試合序盤から福岡のパスワークを浴びた湘南は、前半6分に先制ゴールを奪われる。福岡MF紺野和也による右サイドからのクロスを、かつて湘南でプレーした長身FWウェリントンに物にされた。

昨シーズン全敗の福岡に先制され暗雲が漂ったものの、湘南はワンチャンスを活かす。前半13分、湘南DF杉岡大暉が自陣左サイドから縦パスを繰り出すと、センターサークル付近からタッチライン際へ移動した味方MF平岡大陽がこのボールをスルー。これにより杉岡のパスがFW鈴木章斗へ渡り、同選手が対面の福岡DF奈良竜樹を抜き去って敵陣左サイドからクロスを上げる。これを逆サイドにいた湘南MF池田昌生が押し込んだ。

その後も一進一退の攻防が続いたが、両軍とも決め手を欠いて勝ち越しゴールを奪えず。福岡は今季J1リーグの勝ち点を5、湘南は4に伸ばしている。


湘南ベルマーレ DF大岩一貴 写真:Getty Images

湘南のクロス対応に難あり

湘南の山口智監督は、この試合で[3-1-4-2](自陣撤退時[5-3-2])の布陣を採用。第1節川崎フロンターレ戦と第2節京都サンガ戦で敷いた[4-4-2]から、昨年までのものに基本布陣を戻した。

試合序盤に5バックで自陣ゴール前の守備を固めたものの、前述の通り湘南は相手のクロスから失点。アウェイチームのDF大岩一貴が、自身の背後を相手FWウェリントンに突かれたことが原因だ。

自陣ペナルティエリア内のセンターバック陣がクロスボールとマークすべき相手選手を同一視野に収めるような立ち位置や体の向きを整えられず、背後を突かれてしまうのが湘南の悪癖。クロスボールに気を取られ、マークすべき相手選手を見失いがちなのも気がかりで、今回の失点シーンでもペナルティエリア外から侵入してくるウェリントンの動きを大岩が捕捉できていない。首を振るなり間接視野で捉えるなりで、ウェリントンの動き出しをもっと敏感に察知したかった。

湘南センターバック陣のこうした光景は好調だった昨2023シーズンの終盤にも見受けられ、同クラブは未だにこの問題を解決できていない。今季リーグ戦3試合で喫した失点数は4で、クリーンシート(無失点試合)はまだ無し。近年巻き込まれているJ1残留争いから脱却し、上位進出を果たすためにはクロス対応を含む守備の改善が急務だ。

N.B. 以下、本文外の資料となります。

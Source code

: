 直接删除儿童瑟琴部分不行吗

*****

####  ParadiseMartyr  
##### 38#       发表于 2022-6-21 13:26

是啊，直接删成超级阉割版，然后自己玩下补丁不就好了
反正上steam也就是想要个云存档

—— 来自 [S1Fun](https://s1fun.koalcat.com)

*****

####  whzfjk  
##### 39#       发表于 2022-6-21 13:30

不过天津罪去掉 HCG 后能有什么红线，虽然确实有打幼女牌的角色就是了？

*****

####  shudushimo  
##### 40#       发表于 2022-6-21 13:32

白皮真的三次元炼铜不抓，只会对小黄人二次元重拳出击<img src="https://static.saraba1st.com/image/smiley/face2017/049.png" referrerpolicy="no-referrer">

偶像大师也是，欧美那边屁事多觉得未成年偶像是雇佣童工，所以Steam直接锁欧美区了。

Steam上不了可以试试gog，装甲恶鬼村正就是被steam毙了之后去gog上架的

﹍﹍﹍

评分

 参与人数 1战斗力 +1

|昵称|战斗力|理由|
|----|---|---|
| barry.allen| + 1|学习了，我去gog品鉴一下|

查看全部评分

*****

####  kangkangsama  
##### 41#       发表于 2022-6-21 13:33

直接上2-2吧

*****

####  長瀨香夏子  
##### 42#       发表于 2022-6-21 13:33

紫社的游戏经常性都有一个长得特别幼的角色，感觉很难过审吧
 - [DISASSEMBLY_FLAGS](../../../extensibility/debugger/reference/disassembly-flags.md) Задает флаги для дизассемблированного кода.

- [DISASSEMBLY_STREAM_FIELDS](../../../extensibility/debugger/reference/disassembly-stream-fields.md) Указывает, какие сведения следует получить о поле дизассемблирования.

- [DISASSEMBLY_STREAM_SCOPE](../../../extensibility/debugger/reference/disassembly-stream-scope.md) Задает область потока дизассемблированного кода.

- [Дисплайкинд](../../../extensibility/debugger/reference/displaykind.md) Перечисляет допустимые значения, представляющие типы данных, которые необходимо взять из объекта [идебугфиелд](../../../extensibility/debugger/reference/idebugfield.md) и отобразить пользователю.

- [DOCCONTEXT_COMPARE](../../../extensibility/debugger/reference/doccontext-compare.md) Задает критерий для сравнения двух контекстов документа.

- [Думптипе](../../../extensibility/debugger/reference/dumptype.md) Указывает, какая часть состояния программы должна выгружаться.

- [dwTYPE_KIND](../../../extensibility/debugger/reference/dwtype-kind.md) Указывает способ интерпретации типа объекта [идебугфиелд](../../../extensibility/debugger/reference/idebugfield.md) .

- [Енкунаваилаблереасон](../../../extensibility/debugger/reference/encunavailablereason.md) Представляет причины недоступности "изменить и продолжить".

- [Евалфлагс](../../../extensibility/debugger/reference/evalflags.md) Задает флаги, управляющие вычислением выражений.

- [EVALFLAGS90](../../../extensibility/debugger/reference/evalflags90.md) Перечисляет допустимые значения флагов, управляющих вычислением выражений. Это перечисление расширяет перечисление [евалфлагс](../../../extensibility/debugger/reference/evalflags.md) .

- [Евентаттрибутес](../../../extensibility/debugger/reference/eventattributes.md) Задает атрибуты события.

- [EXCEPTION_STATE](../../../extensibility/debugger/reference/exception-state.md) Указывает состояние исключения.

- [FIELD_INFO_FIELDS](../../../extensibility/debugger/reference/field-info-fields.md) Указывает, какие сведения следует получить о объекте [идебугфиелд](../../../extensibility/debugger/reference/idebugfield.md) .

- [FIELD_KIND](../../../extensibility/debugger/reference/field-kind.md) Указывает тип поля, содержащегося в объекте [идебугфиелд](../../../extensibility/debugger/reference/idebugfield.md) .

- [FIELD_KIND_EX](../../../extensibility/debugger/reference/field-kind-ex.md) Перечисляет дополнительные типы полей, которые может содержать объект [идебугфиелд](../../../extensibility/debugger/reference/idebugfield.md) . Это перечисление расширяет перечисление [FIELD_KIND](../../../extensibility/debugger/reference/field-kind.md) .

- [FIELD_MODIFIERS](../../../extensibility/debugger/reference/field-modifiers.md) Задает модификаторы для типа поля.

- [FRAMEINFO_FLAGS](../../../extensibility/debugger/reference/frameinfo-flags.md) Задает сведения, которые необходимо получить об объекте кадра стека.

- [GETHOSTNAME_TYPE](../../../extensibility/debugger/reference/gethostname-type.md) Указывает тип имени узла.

湘南ベルマーレ MF田中聡 写真:Getty Images

気がかりだった攻撃配置の未整備

ロングボール主体だった第1節や2節と比べ、この日の湘南は最終ラインから細かくパスを繋ごうとする場面が多かった。

筆者から見て気がかりだったのは、最終ラインからのパス回し(ビルドアップ)を安全に行うための配置が整っていなかったことだ。前半9分、基本布陣[3-1-4-2]の湘南はMF鈴木雄斗(右ウイングバック)に高い位置をとらせたうえ、右から大岩、DFキム・ミンテ、DF大野和成、杉岡で一時的に4バックを形成。大野がボールを受けると同時に杉岡が攻め上がったが、両者の距離が開きすぎたためパスが繋がりにくい状態に。センターバック大野とサイドバック化した杉岡の間にMF田中聡が降り、パスの中継役を担うなどの工夫も見られなかった。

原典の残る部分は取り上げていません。